Mitt Romney, Republican candidate for President, doesn't like to mention the "M-word": Mormon. Photo credit: Gage Skidmore via flickr
Orson Welles once observed that politics was, in essence, an act. Republican presidential hopeful Mitt Romney’s recent commencement speech at Liberty University – the largest Christian University in the world - was certainly a kind of act: A balancing act on how to talk about his religion.
Or rather, to not talk about his religion while still talking about religion – because Romney did not use the word “Mormon” once in this speech. And he made just one glancing reference to Salt Lake City, Mormonism’s home, when he spoke of his role in rescuing the “2002 Olympics in Salt Lake City.”

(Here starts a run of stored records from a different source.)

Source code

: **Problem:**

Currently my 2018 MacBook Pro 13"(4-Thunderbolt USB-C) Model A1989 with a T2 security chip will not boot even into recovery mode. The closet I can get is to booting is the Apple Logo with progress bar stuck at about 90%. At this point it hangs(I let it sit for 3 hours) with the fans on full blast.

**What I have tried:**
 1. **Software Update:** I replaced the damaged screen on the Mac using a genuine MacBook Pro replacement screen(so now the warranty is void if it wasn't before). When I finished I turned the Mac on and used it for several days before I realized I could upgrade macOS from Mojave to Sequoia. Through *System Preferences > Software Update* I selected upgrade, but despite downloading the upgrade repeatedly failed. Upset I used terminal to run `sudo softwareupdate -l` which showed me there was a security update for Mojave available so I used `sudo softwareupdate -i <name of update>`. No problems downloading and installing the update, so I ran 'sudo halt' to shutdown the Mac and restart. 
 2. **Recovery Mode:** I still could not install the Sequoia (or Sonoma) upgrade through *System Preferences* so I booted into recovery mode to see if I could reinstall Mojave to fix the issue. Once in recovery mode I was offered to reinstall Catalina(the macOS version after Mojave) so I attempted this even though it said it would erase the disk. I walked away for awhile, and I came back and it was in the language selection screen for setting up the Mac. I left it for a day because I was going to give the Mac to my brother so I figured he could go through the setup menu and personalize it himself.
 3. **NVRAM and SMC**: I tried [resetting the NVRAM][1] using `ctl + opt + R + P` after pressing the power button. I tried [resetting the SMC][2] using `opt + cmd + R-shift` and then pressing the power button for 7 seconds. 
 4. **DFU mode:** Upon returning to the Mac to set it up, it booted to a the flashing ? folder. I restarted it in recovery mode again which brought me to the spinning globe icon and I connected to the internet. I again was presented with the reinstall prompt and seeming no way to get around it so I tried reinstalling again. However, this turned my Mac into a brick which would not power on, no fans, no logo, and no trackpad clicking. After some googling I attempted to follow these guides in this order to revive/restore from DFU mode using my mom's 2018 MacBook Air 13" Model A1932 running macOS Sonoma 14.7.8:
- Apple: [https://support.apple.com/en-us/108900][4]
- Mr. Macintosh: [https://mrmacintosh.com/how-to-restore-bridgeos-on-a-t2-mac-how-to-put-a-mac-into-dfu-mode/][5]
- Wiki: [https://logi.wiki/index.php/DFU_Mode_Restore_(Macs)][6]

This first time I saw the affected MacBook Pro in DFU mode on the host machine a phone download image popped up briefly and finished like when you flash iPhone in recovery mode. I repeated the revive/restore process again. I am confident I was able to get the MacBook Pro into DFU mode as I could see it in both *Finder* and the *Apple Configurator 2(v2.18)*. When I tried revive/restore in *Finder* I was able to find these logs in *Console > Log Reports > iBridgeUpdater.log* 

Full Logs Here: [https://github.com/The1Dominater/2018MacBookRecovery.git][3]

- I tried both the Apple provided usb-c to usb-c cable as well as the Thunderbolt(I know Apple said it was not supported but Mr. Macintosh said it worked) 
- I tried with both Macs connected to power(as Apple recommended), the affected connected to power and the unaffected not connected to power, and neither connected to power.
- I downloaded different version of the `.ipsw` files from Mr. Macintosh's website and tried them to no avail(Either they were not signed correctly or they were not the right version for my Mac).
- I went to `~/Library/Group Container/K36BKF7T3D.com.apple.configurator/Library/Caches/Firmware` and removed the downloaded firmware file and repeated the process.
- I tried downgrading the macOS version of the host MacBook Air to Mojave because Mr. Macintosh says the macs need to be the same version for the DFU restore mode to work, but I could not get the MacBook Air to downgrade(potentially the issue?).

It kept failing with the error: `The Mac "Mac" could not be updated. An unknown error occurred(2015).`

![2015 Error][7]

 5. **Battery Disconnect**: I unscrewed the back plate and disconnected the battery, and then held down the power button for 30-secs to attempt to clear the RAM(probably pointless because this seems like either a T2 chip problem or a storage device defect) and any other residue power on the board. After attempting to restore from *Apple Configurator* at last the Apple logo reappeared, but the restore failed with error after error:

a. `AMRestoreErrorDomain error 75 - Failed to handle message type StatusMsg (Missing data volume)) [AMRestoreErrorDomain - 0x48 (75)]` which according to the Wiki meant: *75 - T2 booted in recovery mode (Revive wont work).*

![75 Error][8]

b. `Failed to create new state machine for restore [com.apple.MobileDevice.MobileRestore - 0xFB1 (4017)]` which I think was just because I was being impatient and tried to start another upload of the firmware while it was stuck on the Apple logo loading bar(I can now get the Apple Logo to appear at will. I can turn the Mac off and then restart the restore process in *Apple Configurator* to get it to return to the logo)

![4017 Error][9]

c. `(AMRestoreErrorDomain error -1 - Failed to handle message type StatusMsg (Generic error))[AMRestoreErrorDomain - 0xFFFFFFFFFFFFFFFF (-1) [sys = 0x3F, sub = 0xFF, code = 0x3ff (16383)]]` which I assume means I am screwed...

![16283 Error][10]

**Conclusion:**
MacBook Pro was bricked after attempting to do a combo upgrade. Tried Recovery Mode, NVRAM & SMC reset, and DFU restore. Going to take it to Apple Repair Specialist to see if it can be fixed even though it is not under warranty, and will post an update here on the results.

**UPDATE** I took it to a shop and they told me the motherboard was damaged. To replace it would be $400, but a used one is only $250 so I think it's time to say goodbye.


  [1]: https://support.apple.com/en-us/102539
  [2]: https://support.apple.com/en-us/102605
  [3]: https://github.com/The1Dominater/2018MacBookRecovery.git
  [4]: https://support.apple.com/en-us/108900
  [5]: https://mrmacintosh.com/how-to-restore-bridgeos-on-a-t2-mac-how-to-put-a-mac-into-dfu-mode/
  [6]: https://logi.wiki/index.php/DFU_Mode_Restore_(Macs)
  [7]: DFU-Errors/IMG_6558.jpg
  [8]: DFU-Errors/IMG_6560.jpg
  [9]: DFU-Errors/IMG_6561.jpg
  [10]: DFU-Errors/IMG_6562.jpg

Romney has a big problem getting people to vote for a Mormon, so he doesn’t mention the Mormons. But equally he knows that he has to find a way to connect with the massive mainstream Christian vote. At Liberty University, he did this by reaching out to what is shared not what is different: “People of different faiths, like yours and mine, sometimes wonder where we can meet in common purpose, when there are so many differences in creed and theology. Surely the answer is that we can meet in service, in shared moral convictions about our nation stemming from a common worldview.”

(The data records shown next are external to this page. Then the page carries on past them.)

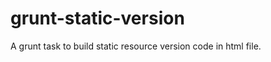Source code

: grunt-static-version
====================

A grunt task to build static resource version code in html file.
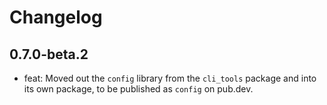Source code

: # Changelog

## 0.7.0-beta.2
- feat: Moved out the `config` library from the `cli_tools` package and into its own package, to be published as `config` on pub.dev.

“We can meet in service” is a brilliant phrase – playing on the joint connotations of religious service and public service, say, of an elected official. By bringing these two ideas together in a single phrase he brings them together in his audience’s minds: the connection suggesting that voting him in as president has a Christian outcome – because he will do what a good orthodox Christian would do. (Note too that Romney addressed his university audience in a black academic gown, with its broad white strap drawn up high– which made him look like a very well dressed clergyman).

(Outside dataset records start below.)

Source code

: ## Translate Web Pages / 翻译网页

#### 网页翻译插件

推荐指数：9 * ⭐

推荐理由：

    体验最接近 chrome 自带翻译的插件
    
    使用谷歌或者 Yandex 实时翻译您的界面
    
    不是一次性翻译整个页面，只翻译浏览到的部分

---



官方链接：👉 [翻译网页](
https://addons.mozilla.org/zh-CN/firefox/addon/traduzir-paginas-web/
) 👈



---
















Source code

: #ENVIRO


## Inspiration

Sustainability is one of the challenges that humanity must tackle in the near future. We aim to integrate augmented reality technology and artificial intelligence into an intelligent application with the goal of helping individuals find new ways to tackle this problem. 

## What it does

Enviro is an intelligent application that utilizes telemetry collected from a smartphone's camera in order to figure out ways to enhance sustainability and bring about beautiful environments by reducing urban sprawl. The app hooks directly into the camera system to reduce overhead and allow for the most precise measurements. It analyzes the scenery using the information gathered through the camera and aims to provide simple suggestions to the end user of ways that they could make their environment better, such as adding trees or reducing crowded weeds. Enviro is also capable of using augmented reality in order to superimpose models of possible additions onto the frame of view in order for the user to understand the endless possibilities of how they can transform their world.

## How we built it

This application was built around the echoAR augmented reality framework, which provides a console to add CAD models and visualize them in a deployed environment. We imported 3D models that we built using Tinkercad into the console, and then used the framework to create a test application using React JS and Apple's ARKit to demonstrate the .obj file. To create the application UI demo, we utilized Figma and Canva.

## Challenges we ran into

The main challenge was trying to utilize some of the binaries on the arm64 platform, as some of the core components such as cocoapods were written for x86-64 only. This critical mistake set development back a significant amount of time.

So this important speech was all about proving his “orthodoxy”. Route One to orthodoxy is the family. So for instance Romney quoted C. S. Lewis ( a favorite Christian professor) as saying: “The home is the ultimate career. All other careers exist for one purpose, and that is to support the ultimate career.”
Of course, most critically of all, orthodoxy rests in marriage. Romney alluded to this when he remarked that fundamental principles of faith may become topics of democratic debate: “So it is today with the enduring institution of marriage. Marriage is a relationship between one man and one woman.” This was in sharp contrast to President Barack Obama endorsing same-sex marriage during an interview with ABC News this week, albeit while recognising that some people would have a big problem with this.
In these speeches it seemed that both candidates are heading out on the Christian campaign trail – and finding it a narrow and tricky one. Both are only too aware that religion and the religious vote is going to have a profound effect on the outcome of the presidential election. Romney observed: “Religious liberty is the first freedom in our Constitution.”
In fact, he could have said it is the first thing on the electorate’s subconscious. Bill Clinton’s 1992 campaign theme was “It’s the economy, stupid.” For Romney, 20 years on, “It’s the religion, stupid.” – whether that refers to his own Mormon faith, or the overwhelming influence of heartland Christians in determining the vote.